Latest update January 11th, 2025 4:10 AM
Jan 08, 2010 Editorial
As we begin this New Year, it does appear that there is a ferment brewing as to what direction exactly our country will be taking in its development trajectory. We have a LCDS that will inform the content of our economic strategy in the years ahead; but what about the political component? As a country with now three score years of mobilisation by an ideologically leftist party, we have learnt nothing if not that economics and politics can never be cast asunder.
It has now become clichéd to note that there is a strong nexus between freedom (political and otherwise) and development: one can be drawn and quartered nowadays for suggesting less.
Back in the 1990’s the UNDP carried out a survey that demonstrated a quite high correlation between human freedom and human development. Nations that scored high on the freedom index were also high flyers on the developmental rankings. The received wisdom was that increase of freedoms to which citizens were exposed actually unleashed increased levels of creative energies which then evidently pumped up income and material progress.
But it wasn’t necessarily the case everywhere. Take Russia, for instance. The USSR had fissioned after the fall of the Berlin Wall in 1989 and the people of Russia and the other satellites that had all become newly independent countries certainly had many more freedoms than before. But through most of the 90’s their standards of living plummeted as their economies shrank by some 20% annually. Polls in these “transition countries” show, even now that the situation has stabilised somewhat, that substantial majorities of the populace are not comfortable with the trade-off they made between freedom and development.
China was another country that, like the USSR, had a command economy – a society that was rigidly controlled and change was being demanded. In 1989, demonstrators for “freedom and democracy” were mowed down by government troops and tanks at Tiananmen Square.
The Chinese took a different tack from the Russians and separated their political and economic development. The economy was allowed to function along free-market lines while the communist political system was retained in toto. In this way, they avoided the disruptions that had brought down the Russian economy. In fact, the Chinese economy became the most robust one globally for the next two decades and amazingly catapulted to third place (behind the USA and Japan). If they keep up their present growth rate they are expected to surpass the USA as the largest economy by 2030.
Such results question the automatic causative connection that is made between freedom and development – especially as it relates to the poorer, underdeveloped countries such as Guyana. China may sometimes be considered a special case on account of its immense size and population. However, Singapore on the other hand is a much smaller country – a city-state, for that matter – that has also given a different emphasis on the factors of the freedom and development equation.
Singapore has no poverty, even as its per capita income rivals the upper brackets of even the most developed countries. Its government not only works but delivers the expected social services such as education, pensions and health with such efficiency and honesty that it is a model for the rest of the world. China, as a matter of fact, sends hundreds of its bureaucrats there annually, to be trained.
Politically, however, there is tremendous control over aspects of personal behaviour that would raise the hackles of the proponents of greater “freedoms” in the west and places such as Guyana.

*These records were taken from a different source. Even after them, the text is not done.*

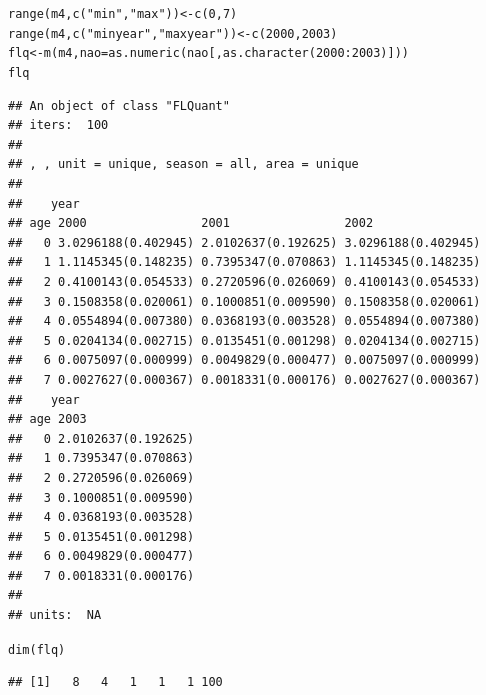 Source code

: \documentclass[a4paper,english,10pt]{article}\usepackage[]{graphicx}\usepackage[]{color}
\makeatletter
\newcommand{\hlnum}[1]{\textcolor[rgb]{0.063,0.58,0.627}{#1}}%
\newcommand{\hlstr}[1]{\textcolor[rgb]{0.063,0.58,0.627}{#1}}%
\newcommand{\hlopt}[1]{\textcolor[rgb]{0.196,0.196,0.196}{#1}}%
\newcommand{\hlstd}[1]{\textcolor[rgb]{0.196,0.196,0.196}{#1}}%
\newcommand{\hlkwb}[1]{\textcolor[rgb]{0.627,0,0.314}{#1}}%
\newcommand{\hlkwc}[1]{\textcolor[rgb]{0,0.631,0.314}{#1}}%
\newcommand{\hlkwd}[1]{\textcolor[rgb]{0.78,0.227,0.412}{#1}}%
\newenvironment{kframe}{%
 \def\at@end@of@kframe{}%
 \ifinner\ifhmode%
  \def\at@end@of@kframe{\end{minipage}}%
  \begin{minipage}{\columnwidth}%
 \fi\fi%
 \def\FrameCommand##1{\hskip\@totalleftmargin \hskip-\fboxsep
 \colorbox{shadecolor}{##1}\hskip-\fboxsep
     \hskip-\linewidth \hskip-\@totalleftmargin \hskip\columnwidth}%
 \MakeFramed {\advance\hsize-\width
   \@totalleftmargin\z@ \linewidth\hsize
   \@setminipage}}%
 {\par\unskip\endMakeFramed%
 \at@end@of@kframe}
\newenvironment{knitrout}{}{} %
\makeatother
\begin{document}
\begin{knitrout}
\color{fgcolor}\begin{kframe}
\begin{alltt}
\hlkwd{range}\hlstd{(m4,} \hlkwd{c}\hlstd{(}\hlstr{"min"}\hlstd{,} \hlstr{"max"}\hlstd{))} \hlkwb{<-} \hlkwd{c}\hlstd{(}\hlnum{0}\hlstd{,} \hlnum{7}\hlstd{)}
\hlkwd{range}\hlstd{(m4,} \hlkwd{c}\hlstd{(}\hlstr{"minyear"}\hlstd{,} \hlstr{"maxyear"}\hlstd{))} \hlkwb{<-} \hlkwd{c}\hlstd{(}\hlnum{2000}\hlstd{,} \hlnum{2003}\hlstd{)}
\hlstd{flq} \hlkwb{<-} \hlkwd{m}\hlstd{(m4,} \hlkwc{nao} \hlstd{=} \hlkwd{as.numeric}\hlstd{(nao[,} \hlkwd{as.character}\hlstd{(}\hlnum{2000}\hlopt{:}\hlnum{2003}\hlstd{)]))}
\hlstd{flq}
\end{alltt}
\begin{verbatim}
## An object of class "FLQuant"
## iters:  100 
## 
## , , unit = unique, season = all, area = unique
## 
##    year
## age 2000                2001                2002               
##   0 3.0296188(0.402945) 2.0102637(0.192625) 3.0296188(0.402945)
##   1 1.1145345(0.148235) 0.7395347(0.070863) 1.1145345(0.148235)
##   2 0.4100143(0.054533) 0.2720596(0.026069) 0.4100143(0.054533)
##   3 0.1508358(0.020061) 0.1000851(0.009590) 0.1508358(0.020061)
##   4 0.0554894(0.007380) 0.0368193(0.003528) 0.0554894(0.007380)
##   5 0.0204134(0.002715) 0.0135451(0.001298) 0.0204134(0.002715)
##   6 0.0075097(0.000999) 0.0049829(0.000477) 0.0075097(0.000999)
##   7 0.0027627(0.000367) 0.0018331(0.000176) 0.0027627(0.000367)
##    year
## age 2003               
##   0 2.0102637(0.192625)
##   1 0.7395347(0.070863)
##   2 0.2720596(0.026069)
##   3 0.1000851(0.009590)
##   4 0.0368193(0.003528)
##   5 0.0135451(0.001298)
##   6 0.0049829(0.000477)
##   7 0.0018331(0.000176)
## 
## units:  NA
\end{verbatim}
\begin{alltt}
\hlkwd{dim}\hlstd{(flq)}
\end{alltt}
\begin{verbatim}
## [1]   8   4   1   1   1 100
\end{verbatim}
\end{kframe}
\end{knitrout}
\end{document}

Criticism of the government is limited to that what is deemed “constructive” – and it is the government that does the deeming. Anything that might threaten social stability and public order – and the government has established some very hair-trigger rules on this score – is forbidden and subject to swift and draconian punishment.
The local media is almost totally controlled by state-owned companies and even internationally owned media is subject to strict guidelines. Even spitting or chewing gum in the wrong place could get you in trouble.
Guyanese are chomping on the bit for a change in their economic fortunes. Are they willing to make the Singapore trade-off towards that end?